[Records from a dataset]
+++++

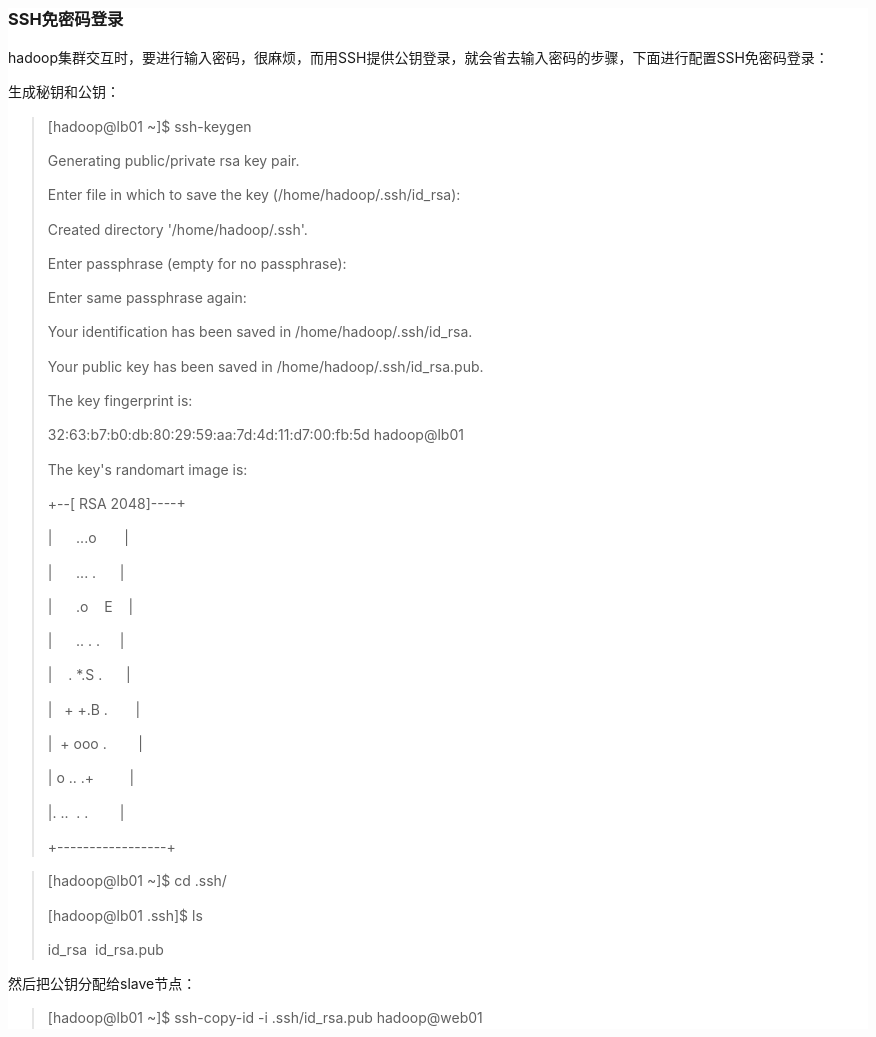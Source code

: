 <h3 id="SSH%E5%85%8D%E5%AF%86%E7%A0%81%E7%99%BB%E5%BD%95" style="margin-left:0pt;">SSH免密码登录</h3>

<p style="margin-left:0pt;">hadoop集群交互时，要进行输入密码，很麻烦，而用SSH提供公钥登录，就会省去输入密码的步骤，下面进行配置SSH免密码登录：</p>

<p style="margin-left:0pt;">生成秘钥和公钥：</p>

<blockquote>
<p style="margin-left:0pt;">[hadoop@lb01 ~]$ ssh-keygen</p>

<p style="margin-left:0pt;">Generating public/private rsa key pair.</p>

<p style="margin-left:0pt;">Enter file in which to save the key (/home/hadoop/.ssh/id_rsa):</p>

<p style="margin-left:0pt;">Created directory '/home/hadoop/.ssh'.</p>

<p style="margin-left:0pt;">Enter passphrase (empty for no passphrase):</p>

<p style="margin-left:0pt;">Enter same passphrase again:</p>

<p style="margin-left:0pt;">Your identification has been saved in /home/hadoop/.ssh/id_rsa.</p>

<p style="margin-left:0pt;">Your public key has been saved in /home/hadoop/.ssh/id_rsa.pub.</p>

<p style="margin-left:0pt;">The key fingerprint is:</p>

<p style="margin-left:0pt;">32:63:b7:b0:db:80:29:59:aa:7d:4d:11:d7:00:fb:5d hadoop@lb01</p>

<p style="margin-left:0pt;">The key's randomart image is:</p>

<p style="margin-left:0pt;">+--[ RSA 2048]----+</p>

<p style="margin-left:0pt;">|      ...o       |</p>

<p style="margin-left:0pt;">|      ... .      |</p>

<p style="margin-left:0pt;">|      .o    E    |</p>

<p style="margin-left:0pt;">|      .. . .     |</p>

<p style="margin-left:0pt;">|    . *.S .      |</p>

<p style="margin-left:0pt;">|   + +.B .       |</p>

<p style="margin-left:0pt;">|  + ooo .        |</p>

<p style="margin-left:0pt;">| o .. .+         |</p>

<p style="margin-left:0pt;">|. ..  . .        |</p>

<p style="margin-left:0pt;">+-----------------+</p>
</blockquote>

<blockquote>
<p style="margin-left:0pt;">[hadoop@lb01 ~]$ cd .ssh/</p>

<p style="margin-left:0pt;">[hadoop@lb01 .ssh]$ ls</p>

<p style="margin-left:0pt;">id_rsa  id_rsa.pub</p>
</blockquote>

<p style="margin-left:0pt;">然后把公钥分配给slave节点：</p>

<blockquote>
<p style="margin-left:0pt;">[hadoop@lb01 ~]$ ssh-copy-id -i .ssh/id_rsa.pub hadoop@web01</p>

+++++

■ What you need to do
Set the pictures aside and reproduce the data above exactly.

■ Exercise result
Source code

: <h3 id="SSH%E5%85%8D%E5%AF%86%E7%A0%81%E7%99%BB%E5%BD%95" style="margin-left:0pt;">SSH免密码登录</h3>

<p style="margin-left:0pt;">hadoop集群交互时，要进行输入密码，很麻烦，而用SSH提供公钥登录，就会省去输入密码的步骤，下面进行配置SSH免密码登录：</p>

<p style="margin-left:0pt;">生成秘钥和公钥：</p>

<blockquote>
<p style="margin-left:0pt;">[hadoop@lb01 ~]$ ssh-keygen</p>

<p style="margin-left:0pt;">Generating public/private rsa key pair.</p>

<p style="margin-left:0pt;">Enter file in which to save the key (/home/hadoop/.ssh/id_rsa):</p>

<p style="margin-left:0pt;">Created directory '/home/hadoop/.ssh'.</p>

<p style="margin-left:0pt;">Enter passphrase (empty for no passphrase):</p>

<p style="margin-left:0pt;">Enter same passphrase again:</p>

<p style="margin-left:0pt;">Your identification has been saved in /home/hadoop/.ssh/id_rsa.</p>

<p style="margin-left:0pt;">Your public key has been saved in /home/hadoop/.ssh/id_rsa.pub.</p>

<p style="margin-left:0pt;">The key fingerprint is:</p>

<p style="margin-left:0pt;">32:63:b7:b0:db:80:29:59:aa:7d:4d:11:d7:00:fb:5d hadoop@lb01</p>

<p style="margin-left:0pt;">The key's randomart image is:</p>

<p style="margin-left:0pt;">+--[ RSA 2048]----+</p>

<p style="margin-left:0pt;">|      ...o       |</p>

<p style="margin-left:0pt;">|      ... .      |</p>

<p style="margin-left:0pt;">|      .o    E    |</p>

<p style="margin-left:0pt;">|      .. . .     |</p>

<p style="margin-left:0pt;">|    . *.S .      |</p>

<p style="margin-left:0pt;">|   + +.B .       |</p>

<p style="margin-left:0pt;">|  + ooo .        |</p>

<p style="margin-left:0pt;">| o .. .+         |</p>

<p style="margin-left:0pt;">|. ..  . .        |</p>

<p style="margin-left:0pt;">+-----------------+</p>
</blockquote>

<blockquote>
<p style="margin-left:0pt;">[hadoop@lb01 ~]$ cd .ssh/</p>

<p style="margin-left:0pt;">[hadoop@lb01 .ssh]$ ls</p>

<p style="margin-left:0pt;">id_rsa  id_rsa.pub</p>
</blockquote>

<p style="margin-left:0pt;">然后把公钥分配给slave节点：</p>

<blockquote>
<p style="margin-left:0pt;">[hadoop@lb01 ~]$ ssh-copy-id -i .ssh/id_rsa.pub hadoop@web01</p>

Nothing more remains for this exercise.